FDA Clears Baxter Fibrin Sealant Applicator
Tisseel VH fibrin sealant, the first fibrin sealant to receive FDA approval, is indicated as an adjunct to blood clotting in surgeries involving cardiopulmonary bypass and repair of the spleen. It can also be used for colostomy closure.
The sealant contains fibrinogen and thrombin, two components that occur naturally in blood. When combined, these components form fibrin, the essential part of a blood clot. Fibrin establishes a mesh-like structure that holds platelets, small particles in the blood that contribute to the clotting process, and additional fibrin that forms at the site of bleeding.

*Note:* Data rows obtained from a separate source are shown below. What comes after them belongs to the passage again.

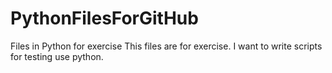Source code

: # PythonFilesForGitHub
Files in Python for exercise
This files are for exercise. I want to write scripts for testing use python.
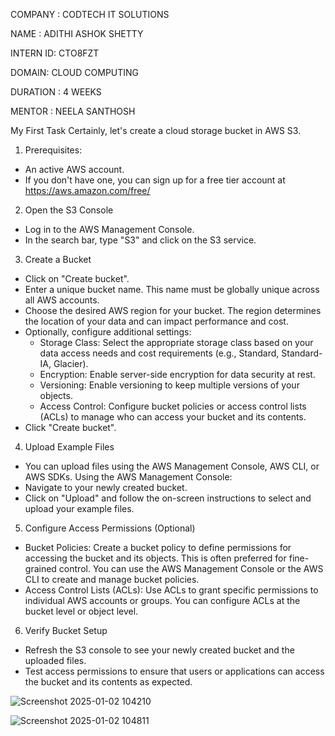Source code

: COMPANY : CODTECH IT SOLUTIONS 

NAME : ADITHI ASHOK SHETTY

INTERN ID: CTO8FZT

DOMAIN: CLOUD COMPUTING 

DURATION : 4 WEEKS

MENTOR : NEELA SANTHOSH


My First Task 
Certainly, let's create a cloud storage bucket in AWS S3.
1. Prerequisites:
 * An active AWS account.
 * If you don't have one, you can sign up for a free tier account at https://aws.amazon.com/free/
2. Open the S3 Console
 * Log in to the AWS Management Console.
 * In the search bar, type "S3" and click on the S3 service.
3. Create a Bucket
 * Click on "Create bucket".
 * Enter a unique bucket name. This name must be globally unique across all AWS accounts.
 * Choose the desired AWS region for your bucket. The region determines the location of your data and can impact performance and cost.
 * Optionally, configure additional settings:
   * Storage Class: Select the appropriate storage class based on your data access needs and cost requirements (e.g., Standard, Standard-IA, Glacier).
   * Encryption: Enable server-side encryption for data security at rest.
   * Versioning: Enable versioning to keep multiple versions of your objects.
   * Access Control: Configure bucket policies or access control lists (ACLs) to manage who can access your bucket and its contents.
 * Click "Create bucket".
4. Upload Example Files
 * You can upload files using the AWS Management Console, AWS CLI, or AWS SDKs.
Using the AWS Management Console:
 * Navigate to your newly created bucket.
 * Click on "Upload" and follow the on-screen instructions to select and upload your example files.
5. Configure Access Permissions (Optional)
 * Bucket Policies: Create a bucket policy to define permissions for accessing the bucket and its objects. This is often preferred for fine-grained control. You can use the AWS Management Console or the AWS CLI to create and manage bucket policies.
 * Access Control Lists (ACLs): Use ACLs to grant specific permissions to individual AWS accounts or groups. You can configure ACLs at the bucket level or object level.
6. Verify Bucket Setup
 * Refresh the S3 console to see your newly created bucket and the uploaded files.
 * Test access permissions to ensure that users or applications can access the bucket and its contents as expected.

   
![Screenshot 2025-01-02 104210](https://github.com/user-attachments/assets/da55a684-7196-46e9-9378-a591856147cf)

![Screenshot 2025-01-02 104811](https://github.com/user-attachments/assets/e6ddefe9-fbc2-4d94-b95e-af005b7fd2c0)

When applied via the Tissomat application device and Spray Set device, the two components of Tisseel VH fibrin sealant are passed through separate outlets in the spray head, and then mixed and atomized by means of pressurized gas. The result is a thin layer of fibrin sealant which can cover approximately 200 squared cm. Existing applicators consist of a cannula, a small tube, which can deliver the fibrin sealant to an area of approximately 16 squared cm.
The Hyland Immuno division of Baxter develops and produces therapeutic proteins from plasma and through recombinant methods to treat hemophilia, immune deficiencies and other blood-related disorders. Hyland Immuno's portfolio of therapies includes coagulation factors, immune globulins, albumin, wound management products, and vaccines.